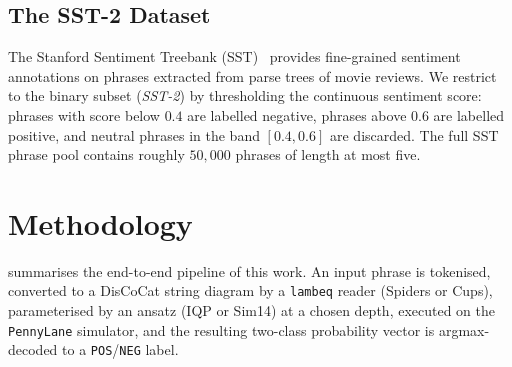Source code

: \documentclass[runningheads]{llncs}
\begin{document}
\subsection{The SST-2 Dataset}

The Stanford Sentiment Treebank (SST)~\cite{socher2013} provides fine-grained
sentiment annotations on phrases extracted from parse trees of movie
reviews. We restrict to the binary subset (\emph{SST-2}) by thresholding the
continuous sentiment score: phrases with score below \(0.4\) are labelled
negative, phrases above \(0.6\) are labelled positive, and neutral phrases
in the band \([0.4,0.6]\) are discarded. The full SST phrase pool contains
roughly \(50{,}000\) phrases of length at most five.

\section{Methodology}\label{sec:method}

 summarises the end-to-end pipeline of this work. An
input phrase is tokenised, converted to a DisCoCat string diagram by a
\texttt{lambeq} reader (Spiders or Cups), parameterised by an ansatz (IQP
or Sim14) at a chosen depth, executed on the \texttt{PennyLane} simulator,
and the resulting two-class probability vector is argmax-decoded to a
\texttt{POS}/\texttt{NEG} label.
\end{document}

Action item: Only the number is wanted: how many lines in the entries above include the word "labelled"?

Response to the task: 2